As illustrated in Figure 6, the orange curve depicts the signal intensity before calibration, whereas the blue curve shows the signal intensity after calibration. The orange curve shows a slope from 0 to 100 depths, which may be caused by the light not passing through the center of the QWP during scanning. The imaging sensitivities of chicken breast, pork, and beef were enhanced by approximately 20 dB after applying the proposed numerical calibration for circularly polarized light. This improvement is not incidental; B-scans of the samples were conducted, resulting in 500 images each for both reflectivity and birefringence before and after calibration, all demonstrating substantial improvements.
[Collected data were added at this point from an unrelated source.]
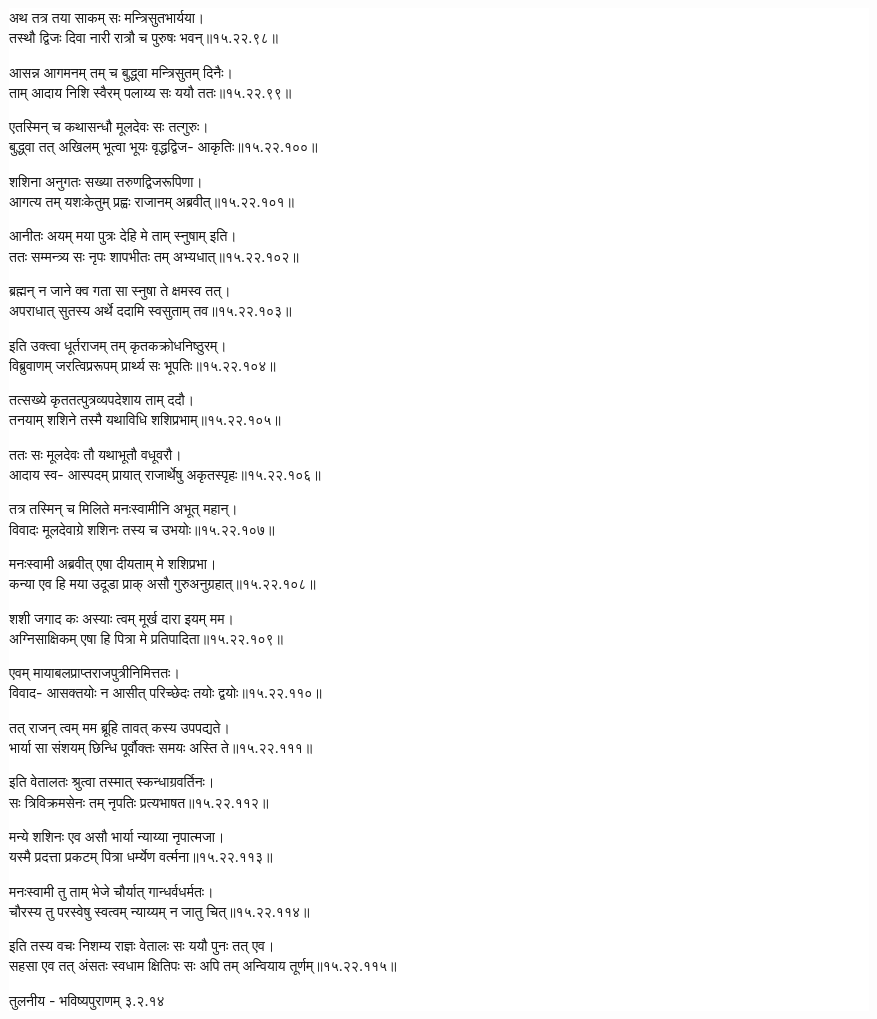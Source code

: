 अथ तत्र तया साकम् सः मन्त्रिसुतभार्यया।  
तस्थौ द्विजः दिवा नारी रात्रौ च पुरुषः भवन्॥१५.२२.९८॥  
  
आसन्न आगमनम् तम् च बुद्ध्वा मन्त्रिसुतम् दिनैः।  
ताम् आदाय निशि स्वैरम् पलाय्य सः ययौ ततः॥१५.२२.९९॥  
  
एतस्मिन् च कथासन्धौ मूलदेवः सः तत्गुरुः।  
बुद्ध्वा तत् अखिलम् भूत्वा भूयः वृद्धद्विज- आकृतिः॥१५.२२.१००॥  
  
शशिना अनुगतः सख्या तरुणद्विजरूपिणा।  
आगत्य तम् यशःकेतुम् प्रह्वः राजानम् अब्रवीत्॥१५.२२.१०१॥  
  
आनीतः अयम् मया पुत्रः देहि मे ताम् स्नुषाम् इति।  
ततः सम्मन्त्र्य सः नृपः शापभीतः तम् अभ्यधात्॥१५.२२.१०२॥  
  
ब्रह्मन् न जाने क्व गता सा स्नुषा ते क्षमस्व तत्।  
अपराधात् सुतस्य अर्थे ददामि स्वसुताम् तव॥१५.२२.१०३॥  
  
इति उक्त्वा धूर्तराजम् तम् कृतकक्रोधनिष्ठुरम्।  
विब्रुवाणम् जरत्विप्ररूपम् प्रार्थ्य सः भूपतिः॥१५.२२.१०४॥  
  
तत्सख्ये कृततत्पुत्रव्यपदेशाय ताम् ददौ।  
तनयाम् शशिने तस्मै यथाविधि शशिप्रभाम्॥१५.२२.१०५॥  
  
ततः सः मूलदेवः तौ यथाभूतौ वधूवरौ।  
आदाय स्व- आस्पदम् प्रायात् राजार्थेषु अकृतस्पृहः॥१५.२२.१०६॥  
  
तत्र तस्मिन् च मिलिते मनःस्वामीनि अभूत् महान्।  
विवादः मूलदेवाग्रे शशिनः तस्य च उभयोः॥१५.२२.१०७॥  
  
मनःस्वामी अब्रवीत् एषा दीयताम् मे शशिप्रभा।  
कन्या एव हि मया उदूडा प्राक् असौ गुरुअनुग्रहात्॥१५.२२.१०८॥  
  
शशी जगाद कः अस्याः त्वम् मूर्ख दारा इयम् मम।  
अग्निसाक्षिकम् एषा हि पित्रा मे प्रतिपादिता॥१५.२२.१०९॥  
  
एवम् मायाबलप्राप्तराजपुत्रीनिमित्ततः।  
विवाद- आसक्तयोः न आसीत् परिच्छेदः तयोः द्वयोः॥१५.२२.११०॥  
  
तत् राजन् त्वम् मम ब्रूहि तावत् कस्य उपपद्यते।  
भार्या सा संशयम् छिन्धि पूर्वौक्तः समयः अस्ति ते॥१५.२२.१११॥  
  
इति वेतालतः श्रुत्वा तस्मात् स्कन्धाग्रवर्तिनः।  
सः त्रिविक्रमसेनः तम् नृपतिः प्रत्यभाषत॥१५.२२.११२॥  
  
मन्ये शशिनः एव असौ भार्या न्याय्या नृपात्मजा।  
यस्मै प्रदत्ता प्रकटम् पित्रा धर्म्येण वर्त्मना॥१५.२२.११३॥  
  
मनःस्वामी तु ताम् भेजे चौर्यात् गान्धर्वधर्मतः।  
चौरस्य तु परस्वेषु स्वत्वम् न्याय्यम् न जातु चित्॥१५.२२.११४॥  
  
इति तस्य वचः निशम्य राज्ञः वेतालः सः ययौ पुनः तत् एव।  
सहसा एव तत् अंसतः स्वधाम क्षितिपः सः अपि तम् अन्वियाय तूर्णम्॥१५.२२.११५॥  
  
तुलनीय - भविष्यपुराणम् ३.२.१४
Consequently, the imaging sensitivity of the PSOCT system was enhanced through this numerical calibration method for circularly polarized light.
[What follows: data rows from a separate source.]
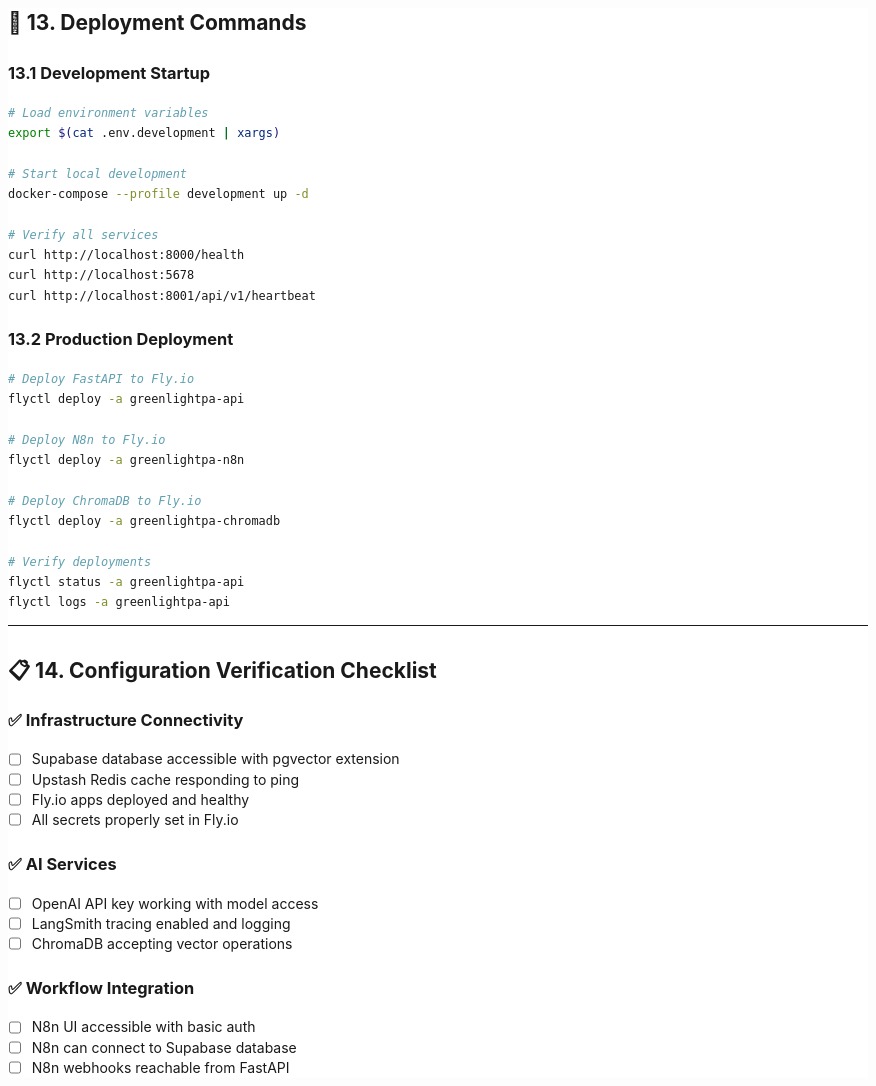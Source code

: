 ## 🚀 **13. Deployment Commands**

### **13.1 Development Startup**
```bash
# Load environment variables
export $(cat .env.development | xargs)

# Start local development
docker-compose --profile development up -d

# Verify all services
curl http://localhost:8000/health
curl http://localhost:5678
curl http://localhost:8001/api/v1/heartbeat
```

### **13.2 Production Deployment**
```bash
# Deploy FastAPI to Fly.io
flyctl deploy -a greenlightpa-api

# Deploy N8n to Fly.io  
flyctl deploy -a greenlightpa-n8n

# Deploy ChromaDB to Fly.io
flyctl deploy -a greenlightpa-chromadb

# Verify deployments
flyctl status -a greenlightpa-api
flyctl logs -a greenlightpa-api
```

---

## 📋 **14. Configuration Verification Checklist**

### **✅ Infrastructure Connectivity**
- [ ] Supabase database accessible with pgvector extension
- [ ] Upstash Redis cache responding to ping
- [ ] Fly.io apps deployed and healthy
- [ ] All secrets properly set in Fly.io

### **✅ AI Services**
- [ ] OpenAI API key working with model access
- [ ] LangSmith tracing enabled and logging
- [ ] ChromaDB accepting vector operations

### **✅ Workflow Integration**
- [ ] N8n UI accessible with basic auth
- [ ] N8n can connect to Supabase database
- [ ] N8n webhooks reachable from FastAPI

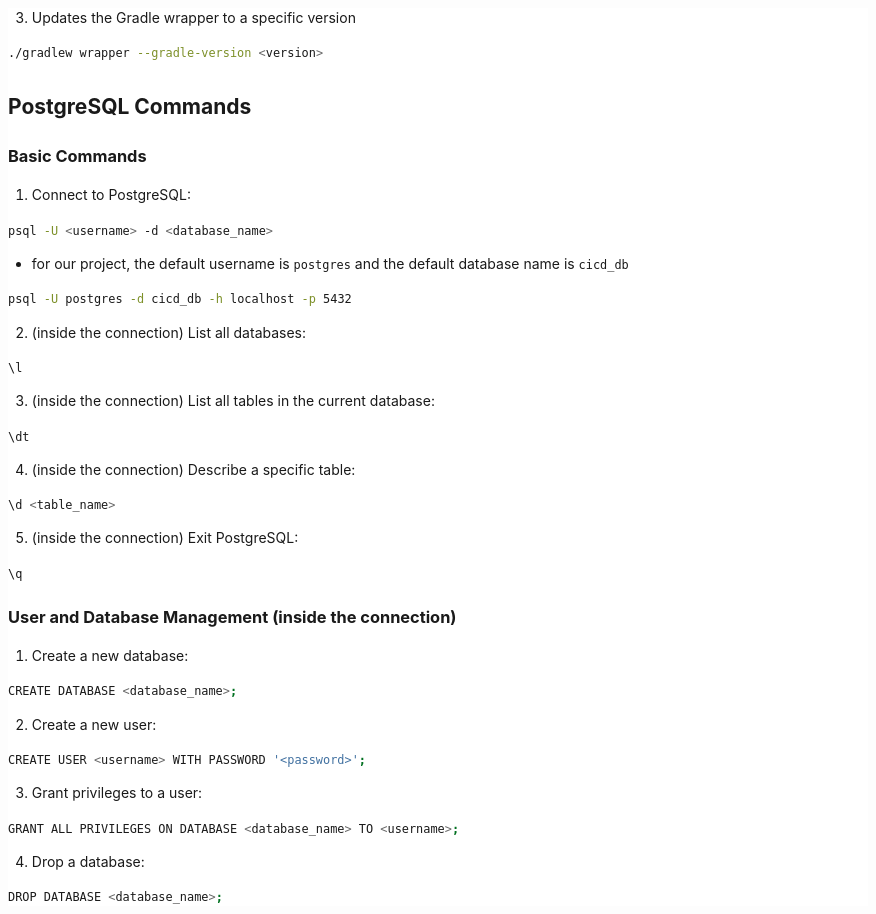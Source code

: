 3. Updates the Gradle wrapper to a specific version
```bash
./gradlew wrapper --gradle-version <version>
```

## PostgreSQL Commands

### Basic Commands
1. Connect to PostgreSQL:
```bash
psql -U <username> -d <database_name>
```
- for our project, the default username is `postgres` and the default database name is `cicd_db`
```bash
psql -U postgres -d cicd_db -h localhost -p 5432
```

2. (inside the connection) List all databases:
```bash
\l
```

3. (inside the connection) List all tables in the current database:
```bash
\dt
```

4. (inside the connection) Describe a specific table:
```bash
\d <table_name>
```

5. (inside the connection) Exit PostgreSQL:
```bash
\q
```

### User and Database Management (inside the connection)
1. Create a new database:
```bash
CREATE DATABASE <database_name>;
```

2. Create a new user:
```bash
CREATE USER <username> WITH PASSWORD '<password>';
```

3. Grant privileges to a user:
```bash
GRANT ALL PRIVILEGES ON DATABASE <database_name> TO <username>;
```

4. Drop a database:
```bash
DROP DATABASE <database_name>;
```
Meanwhile, tissue samples of beef and pork were used to evaluate the imaging capabilities of the Hilbert transform and PSOCT system, resulting in the acquisition of 500 consecutive depth profile images. Numerical calibration was then applied to 1000 birefringence images. These 500 images were sequentially assembled, yielding 3D reconstructions of beef and pork, as illustrated in Figure 7. The side-by-side assembly of the images demonstrates a continuous layered structure. The observable continuity and integrity of the muscle fiber structures in the samples validate the efficacy and accuracy of the proposed circular polarization calibration method and our PSOCT system.

4. Conclusions

In this paper, a simple approach using circularly polarized light to enhance the imaging effect of PSOCT was proposed. This approach uses the inverse Fourier transform of the interference fringe to obtain a complex field and numerically calibrates it to make the incident light perfectly circularly polarized. Reflectivity and birefringence images were obtained using the Hilbert transform-based method. The effects of improving the image of birefringence in chicken breast, pork, and beef tissue were demonstrated. The findings of this study indicate a significant improvement in the imaging of birefringence. This approach provides a practical solution for enhancing PSOCT without requiring significant system modifications, making it a cost-effective and accessible approach for improving imaging capabilities.

PSOCT can enhance image contrast and show more of the samples’ internal microscopic structure. PSOCT has been applied in many clinical fields and has good development prospects. The proposed calibration algorithm for circularly polarized light has low complexity and a negligible effect on imaging time. The improvement of the imaging SNR may be favorable for the imaging of clinical PSOCT systems. In the proposed setup, the circularly polarized light of PSOCT is created in free space through a QWP, which requires that the sample be in vitro. Nevertheless, the circularly polarized light calibration method proposed in this paper can be applied to all conventional PSOCT systems.